Budget Enforcement Fix
The Business Rules
Credit Pack (pay-as-you-go):
- User buys credits ($10/$20/$100 packs)
- Each model has input/output pricing
- Request goes in → response comes back → balance debited
- If balance goes slightly negative on a response, that's OK
- Next request is blocked if balance ≤ 0
Unlimited ($200/mo):
isUnlimited: true→ unlimited requests to Fabric-hosted models- Balance is irrelevant — doesn't matter what it is
- Fabric models always work while subscription is active
Current reality: LiteLLM only serves Fabric-hosted models (Devstral, MiniMax, Qwen Coder). No third-party models (Claude, GPT-4) are available. So Unlimited users' balance should never be decremented.
Architecture
Two databases:
| Component | Database | What It Stores |
|---|---|---|
| Our App (Vercel) | NeonDB (cloud) | Users, teams, balanceCents, payments, usage records |
| LiteLLM (69.30.85.97) | Local Postgres | API keys with max_budget + spend, spend logs |
api.codewithfabric.com goes directly to LiteLLM via Cloudflare — our app is NOT in the chat request path.

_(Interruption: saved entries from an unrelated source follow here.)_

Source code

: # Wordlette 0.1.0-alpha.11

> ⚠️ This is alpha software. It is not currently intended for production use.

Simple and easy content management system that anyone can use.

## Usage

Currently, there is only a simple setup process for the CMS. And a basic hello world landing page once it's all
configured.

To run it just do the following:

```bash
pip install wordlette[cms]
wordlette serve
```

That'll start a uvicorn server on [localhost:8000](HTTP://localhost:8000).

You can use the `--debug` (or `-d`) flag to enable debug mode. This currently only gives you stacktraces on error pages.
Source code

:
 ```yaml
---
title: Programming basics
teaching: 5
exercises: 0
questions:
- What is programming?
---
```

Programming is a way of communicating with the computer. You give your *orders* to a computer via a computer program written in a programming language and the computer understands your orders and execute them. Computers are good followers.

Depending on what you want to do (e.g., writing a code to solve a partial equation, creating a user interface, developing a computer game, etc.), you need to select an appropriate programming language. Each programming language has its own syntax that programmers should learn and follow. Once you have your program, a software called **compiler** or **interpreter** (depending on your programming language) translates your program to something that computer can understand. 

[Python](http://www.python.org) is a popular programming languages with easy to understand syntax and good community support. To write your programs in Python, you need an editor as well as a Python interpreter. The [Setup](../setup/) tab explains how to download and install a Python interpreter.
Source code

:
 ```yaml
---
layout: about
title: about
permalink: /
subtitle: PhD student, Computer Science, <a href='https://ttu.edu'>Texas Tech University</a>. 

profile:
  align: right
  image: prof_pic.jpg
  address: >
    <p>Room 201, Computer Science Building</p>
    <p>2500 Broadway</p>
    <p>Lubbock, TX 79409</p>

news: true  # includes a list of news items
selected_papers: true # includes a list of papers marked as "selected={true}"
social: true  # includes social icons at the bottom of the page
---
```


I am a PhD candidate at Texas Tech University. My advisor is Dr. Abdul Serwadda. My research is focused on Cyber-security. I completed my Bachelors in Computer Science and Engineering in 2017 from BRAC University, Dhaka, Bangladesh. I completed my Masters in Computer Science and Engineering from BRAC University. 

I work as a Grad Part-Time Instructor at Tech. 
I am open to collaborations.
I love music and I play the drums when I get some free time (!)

How LiteLLM Enforces Budgets
LiteLLM independently tracks spend on every key. On each request:
- LiteLLM checks:
key.spend > key.max_budget→ if yes, block ("Budget exceeded") - Routes request to model
- Increments
key.spendby the cost in its own DB - Fires webhook to our
/api/litellm/callback - Our callback decrements
team.balanceCentsin NeonDB
Two independent counters that are never synced:
- LiteLLM:
key.spendgoes UP (accumulates forever) - NeonDB:
team.balanceCentsgoes DOWN (decremented by callback)
How Data Flows
The Bugs
| # | Bug | Location | Impact |
|---|---|---|---|
| 1 | Unlimited users get maxBudget: 0 on key creation |
/api/user/status:143 |
New Unlimited users blocked immediately |
| 2 | Dashboard rejects Unlimited users with 402 | /api/keys/generate:44 |
Can't generate key from dashboard |
| 3 | LiteLLM default cap max_budget: 50 in config |
Server config | Any key without explicit budget capped at $50 |
| 4 | Callback decrements NeonDB balance but never syncs to LiteLLM | /api/litellm/callback |
LiteLLM budget drifts — eventually blocks users |
| 5 | Subscription cancellation doesn't update LiteLLM key | /api/stripe/webhooks |
Cancelled users keep LiteLLM access |
| 6 | LiteLLM Prisma client was stale | Server | Key generation broken for all users (fixed today) |
Why Ramtin Got Blocked
Ramtin's personal account (credit pack):
- Key created Dec 18 with
max_budget: $99.84(his balance at the time) - He used MiniMax heavily — LiteLLM's
key.spendaccumulated to$99.93 - LiteLLM checked:
99.93 > 99.84→ blocked - Meanwhile, our NeonDB showed
$88.46remaining (different number!) - The two systems were never synced
The Fix
Key Insight: How to Sync Correctly
LiteLLM blocks when spend > max_budget. Since spend accumulates forever, we can't just set max_budget = balance. Example:
- LiteLLM
spend= $50, our balance = $20 remaining - If we set
max_budget: 20→ LiteLLM sees50 > 20→ blocked (wrong!) - If we set
max_budget: 70→ LiteLLM sees50 > 70→ allowed, $20 more to go (correct!)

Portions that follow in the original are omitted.